Europeístas

(Publicado no Diário Económico, 26/5/2011)

Foram décadas de loas à União Europeia. Não terá havido português respeitável e sério que não tenha escrito algum dia algum louvor a essa oitava maravilha à face da terra. Agora, basta uma leitura cursiva pelas páginas dos jornais para deparar com artigo atrás de artigo explicando o horror que ela é. Não há muito tempo, bastava alguém levantar uma dúvida sobre a sensatez da Agenda de Lisboa (quem se lembra desta relíquia?), a Constituição Europeia, o Tratado de Lisboa ou a forma como se construiu o euro para logo ser acusado do pior que há: eurocéptico. Tão mau ou pior quanto fascista ou neoliberal. Hoje em dia, parece que há um eurocéptico em cada esquina.

Talvez alguma calma seja precisa.

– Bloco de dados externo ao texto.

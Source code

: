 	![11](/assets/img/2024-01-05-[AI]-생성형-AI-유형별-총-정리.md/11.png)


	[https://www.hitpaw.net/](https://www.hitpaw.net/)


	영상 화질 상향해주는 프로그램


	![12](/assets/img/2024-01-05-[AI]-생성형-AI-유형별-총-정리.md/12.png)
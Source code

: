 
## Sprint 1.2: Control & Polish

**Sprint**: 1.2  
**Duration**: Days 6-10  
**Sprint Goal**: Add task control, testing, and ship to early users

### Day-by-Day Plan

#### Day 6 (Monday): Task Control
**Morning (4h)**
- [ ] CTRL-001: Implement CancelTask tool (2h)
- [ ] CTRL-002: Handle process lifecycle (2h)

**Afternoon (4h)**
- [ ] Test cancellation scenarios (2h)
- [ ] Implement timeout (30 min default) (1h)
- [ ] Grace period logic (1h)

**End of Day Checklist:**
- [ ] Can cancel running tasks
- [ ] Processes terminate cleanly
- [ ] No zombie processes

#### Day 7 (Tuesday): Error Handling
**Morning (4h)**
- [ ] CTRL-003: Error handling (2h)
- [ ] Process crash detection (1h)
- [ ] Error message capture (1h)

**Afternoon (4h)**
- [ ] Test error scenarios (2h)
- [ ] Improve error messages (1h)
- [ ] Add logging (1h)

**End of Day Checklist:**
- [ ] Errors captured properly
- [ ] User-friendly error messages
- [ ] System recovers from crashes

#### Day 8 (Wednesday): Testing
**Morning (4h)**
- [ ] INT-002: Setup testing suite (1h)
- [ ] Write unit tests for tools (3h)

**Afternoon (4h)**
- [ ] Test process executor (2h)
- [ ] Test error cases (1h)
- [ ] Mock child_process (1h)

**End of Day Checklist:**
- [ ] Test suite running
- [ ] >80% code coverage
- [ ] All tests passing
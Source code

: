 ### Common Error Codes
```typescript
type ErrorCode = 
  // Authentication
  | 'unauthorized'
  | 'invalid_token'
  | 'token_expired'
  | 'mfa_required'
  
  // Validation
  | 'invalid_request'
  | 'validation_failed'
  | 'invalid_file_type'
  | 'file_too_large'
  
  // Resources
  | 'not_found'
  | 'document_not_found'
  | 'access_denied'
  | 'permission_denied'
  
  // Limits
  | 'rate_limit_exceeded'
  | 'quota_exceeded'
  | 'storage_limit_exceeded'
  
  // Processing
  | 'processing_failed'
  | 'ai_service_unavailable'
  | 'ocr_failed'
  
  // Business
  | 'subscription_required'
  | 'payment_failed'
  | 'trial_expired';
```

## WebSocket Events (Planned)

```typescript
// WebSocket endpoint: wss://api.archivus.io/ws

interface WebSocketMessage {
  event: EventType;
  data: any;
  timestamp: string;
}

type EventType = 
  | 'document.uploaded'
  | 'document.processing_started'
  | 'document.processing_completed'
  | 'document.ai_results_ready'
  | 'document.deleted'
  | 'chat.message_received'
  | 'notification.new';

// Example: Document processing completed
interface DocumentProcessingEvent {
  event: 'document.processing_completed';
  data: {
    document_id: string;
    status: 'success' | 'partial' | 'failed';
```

Tal como acontece com a democracia, que é preciso preservar de alguns democratas, também a Europa precisa de ser preservada de alguns europeístas. Escrevo-o com a autoridade de quem já foi muitas vezes mimoseado com o insulto. A Europa continua a ser essencial para que os países que a constituem se afirmem. Mas para isso não se lhe deve pedir que faça o que não pode fazer e, sobretudo, não se lhe deve pedir que faça o que não deve fazer. O euro é um exemplo claro: antes dele, os países cooperavam, com poucos conflitos, na uniformização de certos aspectos de legislação, na circulação de mercadorias ou de factores de produção; depois dele, à primeira crise, começaram as mais horríveis acusações. Eis como um certo europeísmo ameaça estragar a Europa. Muitos europeístas, apercebendo-se agora da disfuncionalidade do seu filho dilecto, insistem que é “preciso ir mais longe”, no caminho louco da “plena integração política”. Não terão olhado bem para o passado: Carlos V, Filipe II, Luís XIV, Napoleão, Hitler, são outros tantos exemplos mais ou menos trágicos de tentativas de “plena integração política europeia”. Dirão que agora tudo é diferente, graças à democracia. Ninguém pretende usar os métodos daqueles imperadores de antanho. Com certeza que é, mas para pior. Precisamente por causa da democracia, hoje seria completamente intolerável uma integração que não respeitasse os códigos desse tipo de regime. Mas na ausência de um povo europeu que eleja os seus representantes, essa democracia europeia não pode ser feita.

O actual momento da Europa deveria ser um excelente pretexto para reintroduzir uma certa modéstia no dito “projecto europeu”, justamente para impedir que ele se arruíne às mãos dos seus mais indefectíveis defensores. Reduzida à dimensão correcta de uma instância de cooperação entre democracias, a União Europeia continua a ser essencial para elas se afirmarem no mundo. Mas para isso seria preciso tirá-la das mãos dos seus amigos mais destravados.